Exhibit 5.1
November 13, 2013
Alliance One International, Inc.
8001 Aerial Center Parkway
Morrisville, North Carolina 27560-8417
Re: | Registration statement on Form S-4 of Alliance One International, Inc. relating to the exchange offer for $735,000,000 aggregate principal amount of 9.875% Senior Secured Second Lien Notes due 2021 |
Ladies and Gentlemen:
We are issuing this letter in our capacity as counsel for and at the request of Alliance One International, Inc., a Virginia corporation (the “Issuer”), in connection with the proposed registration by the Issuer, pursuant to a Registration Statement on Form S-4 to be filed with the Securities and Exchange Commission (the “Commission”) on or about November 13, 2013, under the Securities Act of 1933, as amended (the “Act”) (such Registration Statement, as amended or supplemented, is hereinafter referred to as the “Registration Statement”), of the Issuer’s offer to exchange (the “Exchange Offer”) up to $735,000,000 in aggregate principal amount of the Issuer’s 9.875% Senior Secured Second Lien Notes due 2021 (the “New Notes”) for and in replacement of the Issuer’s outstanding 9.875% Senior Secured Second Lien Notes due 2021, of which we understand $735,000,000 in aggregate principal amount is outstanding (the “Old Notes”). The New Notes are to be issued pursuant to the Indenture dated as of August 1, 2013 (the “Indenture”) by and among the Issuer, Deutsche Bank Trust Company Americas, as registrar and paying agent, and Law Debenture Trust Company of New York, as trustee and collateral trustee (the “Trustee”).

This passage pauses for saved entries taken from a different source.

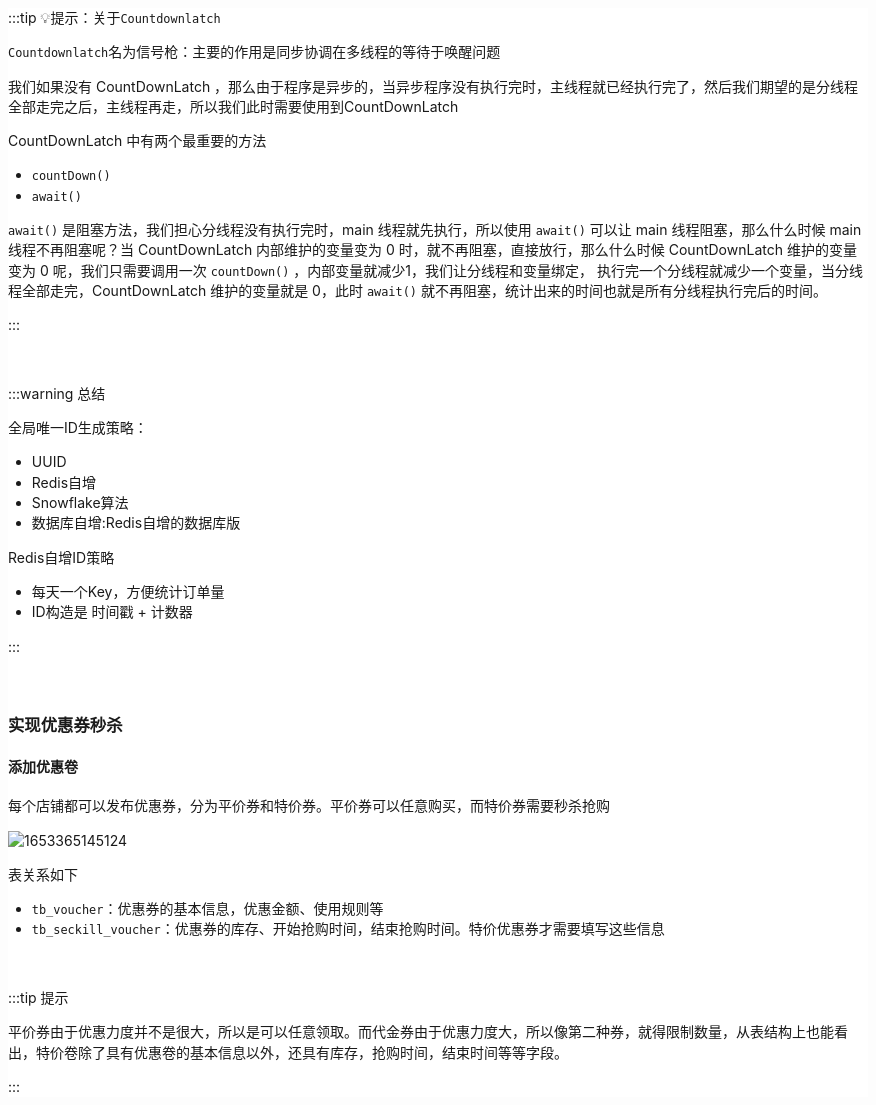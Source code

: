 
:::tip 💡提示：关于`Countdownlatch`

`Countdownlatch`名为信号枪：主要的作用是同步协调在多线程的等待于唤醒问题

我们如果没有 CountDownLatch ，那么由于程序是异步的，当异步程序没有执行完时，主线程就已经执行完了，然后我们期望的是分线程全部走完之后，主线程再走，所以我们此时需要使用到CountDownLatch

CountDownLatch 中有两个最重要的方法

- `countDown()`
- `await()`

`await()` 是阻塞方法，我们担心分线程没有执行完时，main 线程就先执行，所以使用 `await()` 可以让 main 线程阻塞，那么什么时候 main 线程不再阻塞呢？当 CountDownLatch  内部维护的变量变为 0 时，就不再阻塞，直接放行，那么什么时候 CountDownLatch   维护的变量变为 0 呢，我们只需要调用一次 `countDown()` ，内部变量就减少1，我们让分线程和变量绑定， 执行完一个分线程就减少一个变量，当分线程全部走完，CountDownLatch 维护的变量就是 0，此时 `await()` 就不再阻塞，统计出来的时间也就是所有分线程执行完后的时间。

:::

<br/>

:::warning 总结

全局唯一ID生成策略：

- UUID
- Redis自增
- Snowflake算法
- 数据库自增:Redis自增的数据库版

Redis自增ID策略

- 每天一个Key，方便统计订单量
- ID构造是 时间戳  + 计数器

:::

<br/>

### 实现优惠券秒杀

#### 添加优惠卷

每个店铺都可以发布优惠券，分为平价券和特价券。平价券可以任意购买，而特价券需要秒杀抢购

![1653365145124](https://mugrain.oss-cn-hangzhou.aliyuncs.com/cswiki/1653365145124.png)

表关系如下

- `tb_voucher`：优惠券的基本信息，优惠金额、使用规则等
- `tb_seckill_voucher`：优惠券的库存、开始抢购时间，结束抢购时间。特价优惠券才需要填写这些信息

<br/>

:::tip 提示

平价券由于优惠力度并不是很大，所以是可以任意领取。而代金券由于优惠力度大，所以像第二种券，就得限制数量，从表结构上也能看出，特价卷除了具有优惠卷的基本信息以外，还具有库存，抢购时间，结束时间等等字段。

:::
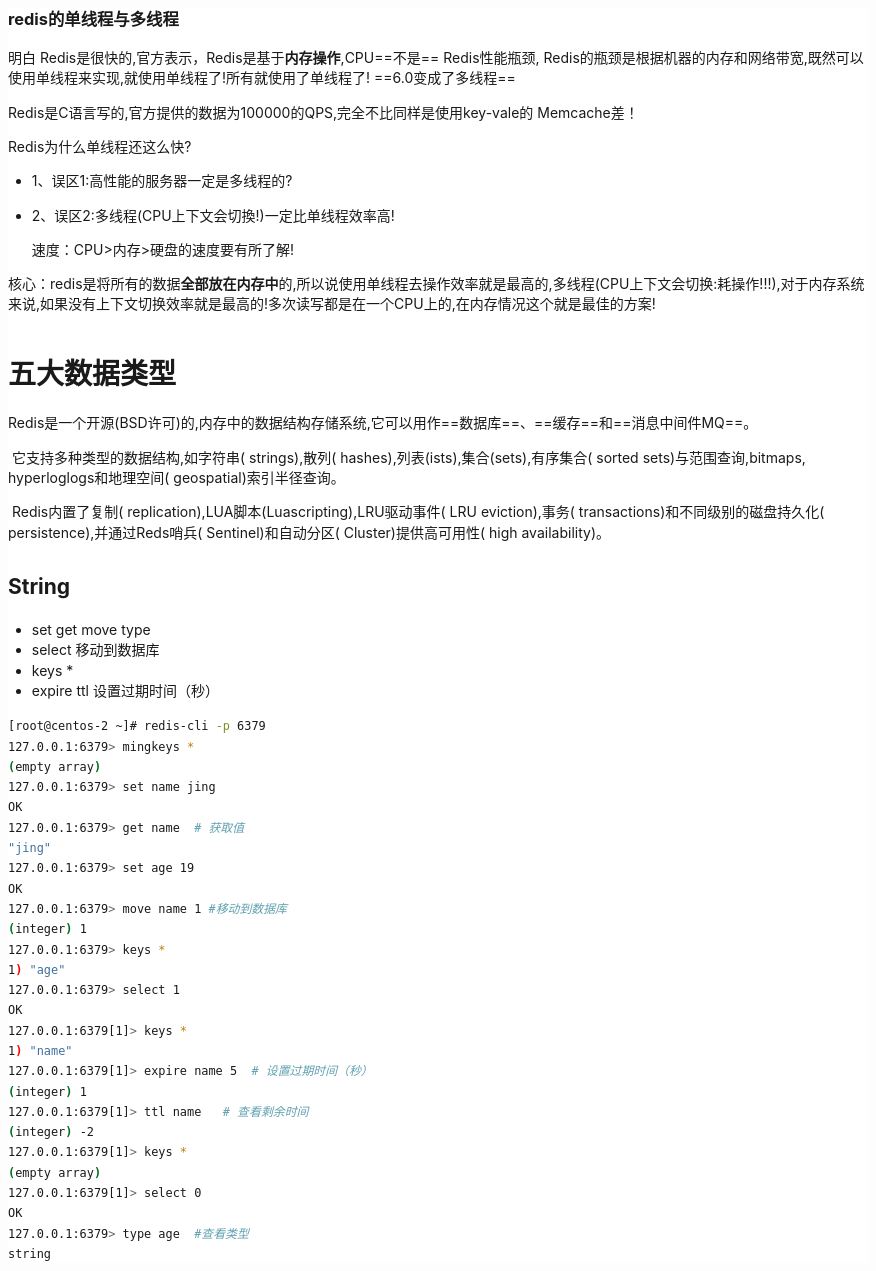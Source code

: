 ### redis的单线程与多线程

明白 Redis是很快的,官方表示，Redis是基于**内存操作**,CPU==不是== Redis性能瓶颈, Redis的瓶颈是根据机器的内存和网络带宽,既然可以使用单线程来实现,就使用单线程了!所有就使用了单线程了! ==6.0变成了多线程==

Redis是C语言写的,官方提供的数据为100000的QPS,完全不比同样是使用key-vale的 Memcache差！

Redis为什么单线程还这么快?

- 1、误区1:高性能的服务器一定是多线程的?

- 2、误区2:多线程(CPU上下文会切換!)一定比单线程效率高!

  速度：CPU>内存>硬盘的速度要有所了解!

核心：redis是将所有的数据**全部放在内存中**的,所以说使用单线程去操作效率就是最高的,多线程(CPU上下文会切换:耗操作!!!),对于内存系统来说,如果没有上下文切换效率就是最高的!多次读写都是在一个CPU上的,在内存情况这个就是最佳的方案!



# 五大数据类型

​		Redis是一个开源(BSD许可)的,内存中的数据结构存储系统,它可以用作==数据库==、==缓存==和==消息中间件MQ==。

​        它支持多种类型的数据结构,如字符串( strings),散列( hashes),列表(ists),集合(sets),有序集合( sorted sets)与范围查询,bitmaps, hyperloglogs和地理空间( geospatial)索引半径查询。 

​		Redis内置了复制( replication),LUA脚本(Luascripting),LRU驱动事件( LRU eviction),事务( transactions)和不同级别的磁盘持久化( persistence),并通过Reds哨兵( Sentinel)和自动分区( Cluster)提供高可用性( high availability)。



## String

- set	get 	move  type
- select   移动到数据库
- keys *
- expire   ttl   设置过期时间（秒）

```sh
[root@centos-2 ~]# redis-cli -p 6379
127.0.0.1:6379> mingkeys *
(empty array)
127.0.0.1:6379> set name jing
OK
127.0.0.1:6379> get name  # 获取值
"jing"
127.0.0.1:6379> set age 19
OK
127.0.0.1:6379> move name 1 #移动到数据库
(integer) 1
127.0.0.1:6379> keys *
1) "age"
127.0.0.1:6379> select 1
OK
127.0.0.1:6379[1]> keys *
1) "name"
127.0.0.1:6379[1]> expire name 5  # 设置过期时间（秒）
(integer) 1
127.0.0.1:6379[1]> ttl name   # 查看剩余时间
(integer) -2
127.0.0.1:6379[1]> keys *
(empty array)
127.0.0.1:6379[1]> select 0
OK
127.0.0.1:6379> type age  #查看类型
string

```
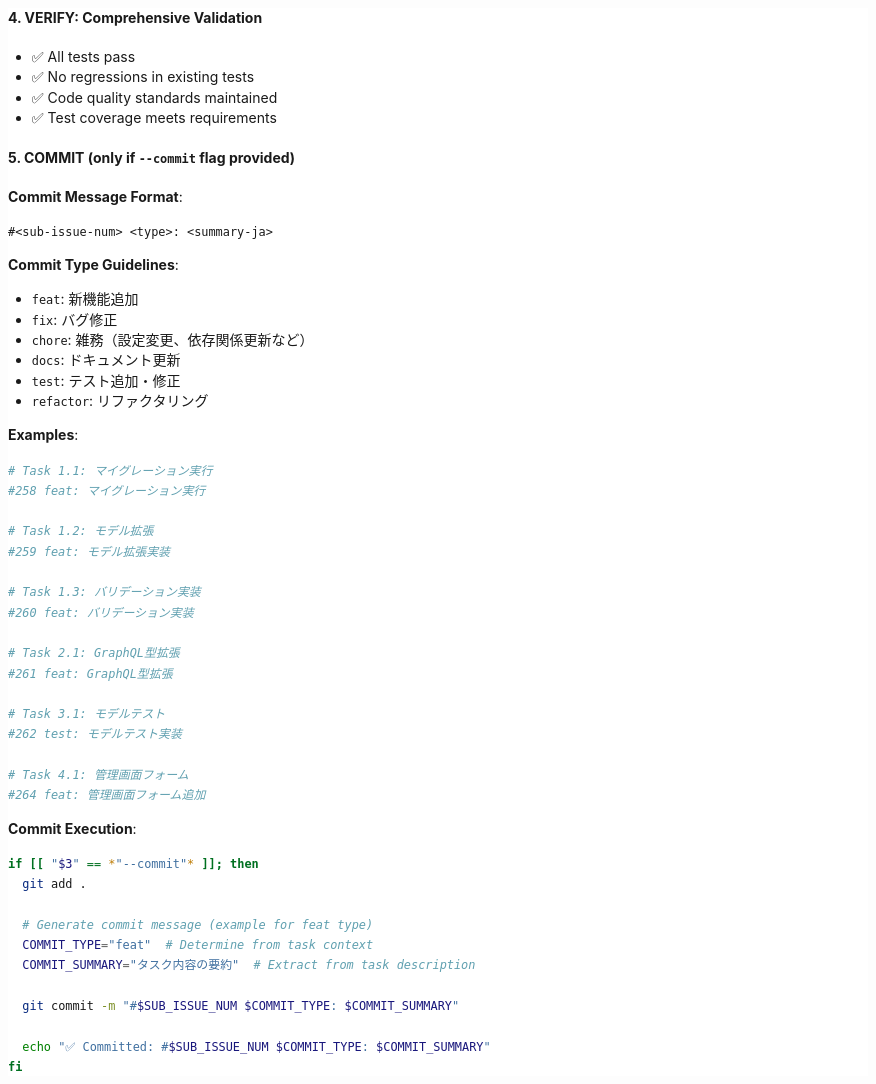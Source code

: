 #### 4. VERIFY: Comprehensive Validation
- ✅ All tests pass
- ✅ No regressions in existing tests
- ✅ Code quality standards maintained
- ✅ Test coverage meets requirements

#### 5. COMMIT (only if `--commit` flag provided)

**Commit Message Format**:
```
#<sub-issue-num> <type>: <summary-ja>
```

**Commit Type Guidelines**:
- `feat`: 新機能追加
- `fix`: バグ修正
- `chore`: 雑務（設定変更、依存関係更新など）
- `docs`: ドキュメント更新
- `test`: テスト追加・修正
- `refactor`: リファクタリング

**Examples**:
```bash
# Task 1.1: マイグレーション実行
#258 feat: マイグレーション実行

# Task 1.2: モデル拡張
#259 feat: モデル拡張実装

# Task 1.3: バリデーション実装
#260 feat: バリデーション実装

# Task 2.1: GraphQL型拡張
#261 feat: GraphQL型拡張

# Task 3.1: モデルテスト
#262 test: モデルテスト実装

# Task 4.1: 管理画面フォーム
#264 feat: 管理画面フォーム追加
```

**Commit Execution**:
```bash
if [[ "$3" == *"--commit"* ]]; then
  git add .

  # Generate commit message (example for feat type)
  COMMIT_TYPE="feat"  # Determine from task context
  COMMIT_SUMMARY="タスク内容の要約"  # Extract from task description

  git commit -m "#$SUB_ISSUE_NUM $COMMIT_TYPE: $COMMIT_SUMMARY"

  echo "✅ Committed: #$SUB_ISSUE_NUM $COMMIT_TYPE: $COMMIT_SUMMARY"
fi
```
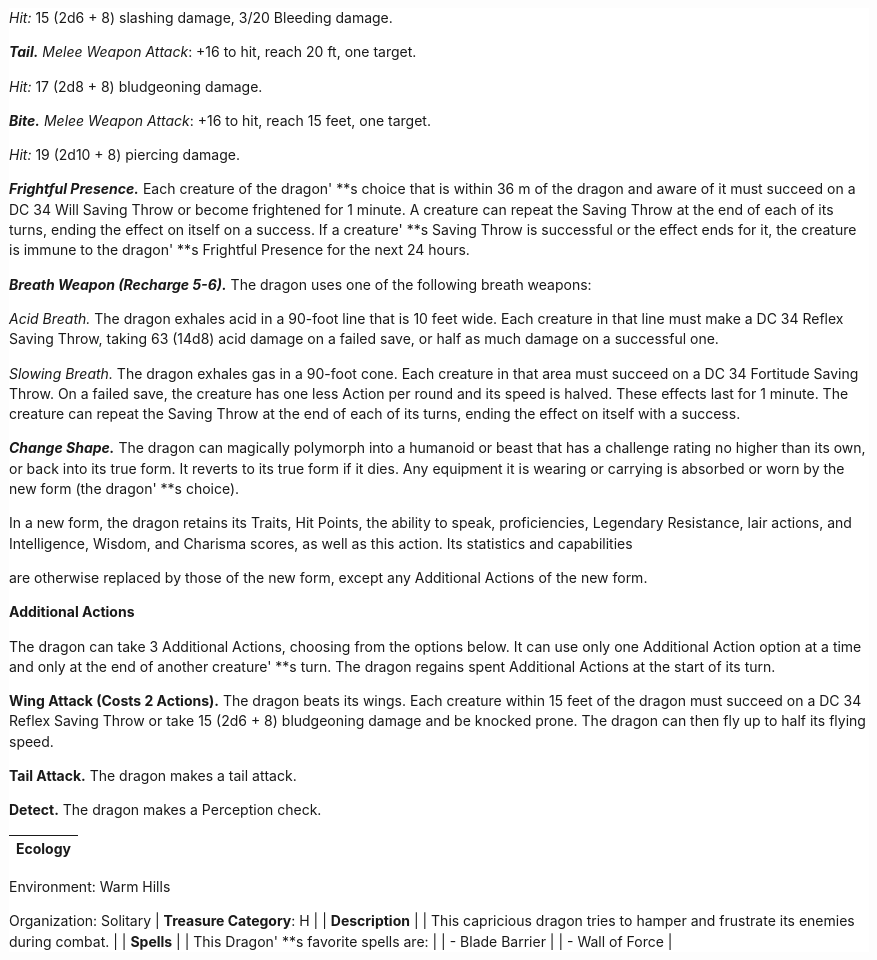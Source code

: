 *Hit:* 15 (2d6 + 8) slashing damage, 3/20 Bleeding damage.

***Tail.** Melee Weapon Attack*: +16 to hit, reach 20 ft, one target.

*Hit:* 17 (2d8 + 8) bludgeoning damage.

***Bite.** Melee Weapon Attack*: +16 to hit, reach 15 feet, one target.

*Hit:* 19 (2d10 + 8) piercing damage.

***Frightful Presence.*** Each creature of the dragon' \*\*s choice that is within 36 m of the dragon and aware of it must succeed on a DC 34 Will Saving Throw or become frightened for 1 minute. A creature can repeat the Saving Throw at the end of each of its turns, ending the effect on itself on a success. If a creature' \*\*s Saving Throw is successful or the effect ends for it, the creature is immune to the dragon' \*\*s Frightful Presence for the next 24 hours.

***Breath Weapon (Recharge 5-6).*** The dragon uses one of the following breath weapons:

*Acid Breath.* The dragon exhales acid in a 90-foot line that is 10 feet wide. Each creature in that line must make a DC 34 Reflex Saving Throw, taking 63 (14d8) acid damage on a failed save, or half as much damage on a successful one.

*Slowing Breath.* The dragon exhales gas in a 90-foot cone. Each creature in that area must succeed on a DC 34 Fortitude Saving Throw. On a failed save, the creature has one less Action per round and its speed is halved. These effects last for 1 minute. The creature can repeat the Saving Throw at the end of each of its turns, ending the effect on itself with a success.

***Change Shape.*** The dragon can magically polymorph into a humanoid or beast that has a challenge rating no higher than its own, or back into its true form. It reverts to its true form if it dies. Any equipment it is wearing or carrying is absorbed or worn by the new form (the dragon' \*\*s choice).

In a new form, the dragon retains its Traits, Hit Points, the ability to speak, proficiencies, Legendary Resistance, lair actions, and Intelligence, Wisdom, and Charisma scores, as well as this action. Its statistics and capabilities

are otherwise replaced by those of the new form, except any Additional Actions of the new form.

**Additional Actions**

The dragon can take 3 Additional Actions, choosing from the options below. It can use only one Additional Action option at a time and only at the end of another creature' \*\*s turn. The dragon regains spent Additional Actions at the start of its turn.

**Wing Attack (Costs 2 Actions).** The dragon beats its wings. Each creature within 15 feet of the dragon must succeed on a DC 34 Reflex Saving Throw or take 15 (2d6 + 8) bludgeoning damage and be knocked prone. The dragon can then fly up to half its flying speed.

**Tail Attack.** The dragon makes a tail attack.

**Detect.** The dragon makes a Perception check.

| **Ecology** |
| --- |
Environment: Warm Hills

Organization: Solitary
| **Treasure Category**: H |
| **Description** |
| This capricious dragon tries to hamper and frustrate its enemies during combat. |
| **Spells** |
| This Dragon' \*\*s favorite spells are: |
| - Blade Barrier |
| - Wall of Force |
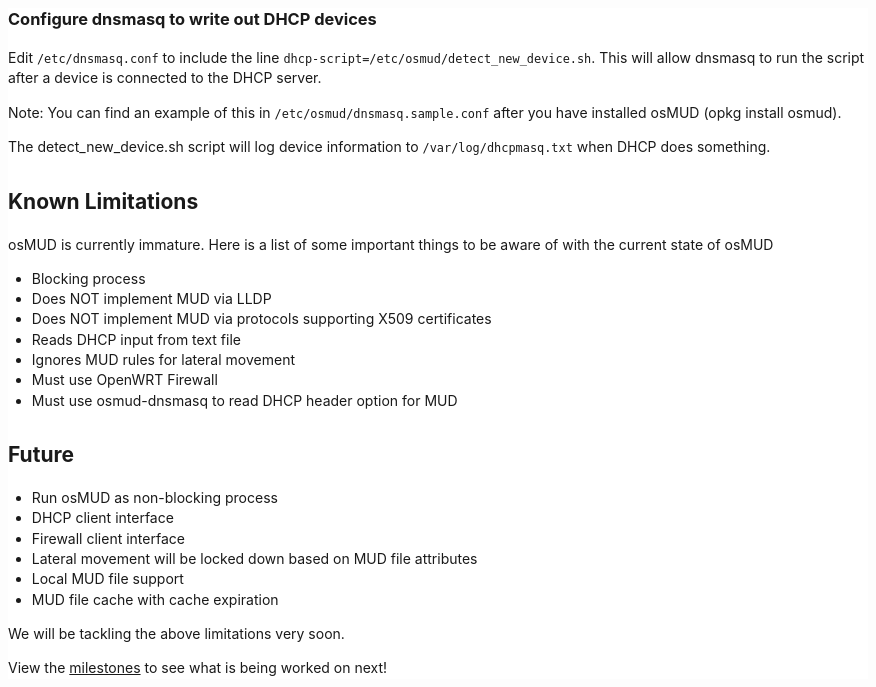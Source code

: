 ### Configure dnsmasq to write out DHCP devices
Edit `/etc/dnsmasq.conf` to include the line `dhcp-script=/etc/osmud/detect_new_device.sh`. This will allow dnsmasq to run the script after a device is connected to the DHCP server.

Note: You can find an example of this in `/etc/osmud/dnsmasq.sample.conf` after you have installed osMUD (opkg install osmud).

The detect_new_device.sh script will log device information to `/var/log/dhcpmasq.txt` when DHCP does something.

## Known Limitations
osMUD is currently immature. Here is a list of some important things to be aware of with the current state of osMUD

* Blocking process
* Does NOT implement MUD via LLDP
* Does NOT implement MUD via protocols supporting X509 certificates
* Reads DHCP input from text file
* Ignores MUD rules for lateral movement
* Must use OpenWRT Firewall
* Must use osmud-dnsmasq to read DHCP header option for MUD

## Future
* Run osMUD as non-blocking process
* DHCP client interface
* Firewall client interface
* Lateral movement will be locked down based on MUD file attributes
* Local MUD file support
* MUD file cache with cache expiration

We will be tackling the above limitations very soon.

View the [milestones](https://github.com/osmud/osmud/milestones) to see what is being worked on next!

In such capacity, we have examined original, certified, conformed, electronic or photographic copies, certified or otherwise identified to our satisfaction, of such records, documents, certificates and instruments as we have deemed necessary and appropriate to enable us to render the opinions expressed below. In such review, we have assumed the genuineness of all signatures, the capacity of all natural persons, the authenticity of all documents and certificates submitted to us as originals or duplicate originals, the conformity to original documents and certificates of the documents and certificates submitted to us as certified, electronic, conformed or facsimile copies, the authenticity of the originals of such latter documents and certificates, the accuracy and completeness of all statements contained in all such documents and certificates, and the integrity and completeness of the minute books and records of the Issuer to the date hereof. As to all questions of fact material to the opinions expressed herein that have not been independently established, we have relied, without investigation or analysis of any underlying data, upon certificates and statements of public officials and representatives of the Issuer. We also have assumed that the Indenture is the valid and legally binding obligation of the Trustee.
Based upon and subject to the assumptions, qualifications and limitations set forth herein, we are of the opinion that when (i) the Registration Statement becomes effective, (ii) the Indenture has been duly qualified under the Trust Indenture Act of 1939, as amended, and (iii) the New Notes have been duly executed and authenticated in accordance with the provisions of the Indenture and duly delivered to the purchasers thereof in exchange for the Old Notes pursuant to the Exchange Offer, the New Notes will be validly issued by the Issuer and will be binding obligations of the Issuer.
Robinson Bradshaw & Hinson, P.A. 101 North Tryon Street, Suite 1900n Charlotte, NC 28246n 704.377.2536
Alliance One International, Inc.
November 13, 2013
Page 2
Our opinions expressed above are subject to the qualifications that we express no opinion as to the applicability of, compliance with, or effect of (i) any bankruptcy, insolvency, reorganization, fraudulent transfer, moratorium or other similar law affecting the enforcement of creditors’ rights generally, (ii) general principles of equity (regardless of whether enforcement is considered in a proceeding in equity or at law), and (iii) public policy considerations which may limit the rights of parties to obtain certain remedies.
The opinions expressed herein are limited to the corporation laws of the Commonwealth of Virginia, the laws of the State of New York and the federal laws of the United States, and we express no opinion with respect to the laws of any other state or jurisdiction. Opinions involving matters arising under the laws of New York and Virginia are given by lawyers in our firm who are licensed to practice in those jurisdictions.
We hereby consent to the filing of this opinion as Exhibit 5.1 to the Registration Statement and to the reference to this firm in the Registration Statement and the related prospectus under the heading “Legal Matters.” In giving this consent, we do not hereby admit that we are experts with respect to any part of the Registration Statement, including this Exhibit, within the meaning of the term “expert” as used in the Act or the rules and regulations of the Commission thereunder.
Very truly yours,
ROBINSON, BRADSHAW & HINSON, P.A.
/s/ Robinson, Bradshaw & Hinson, P.A.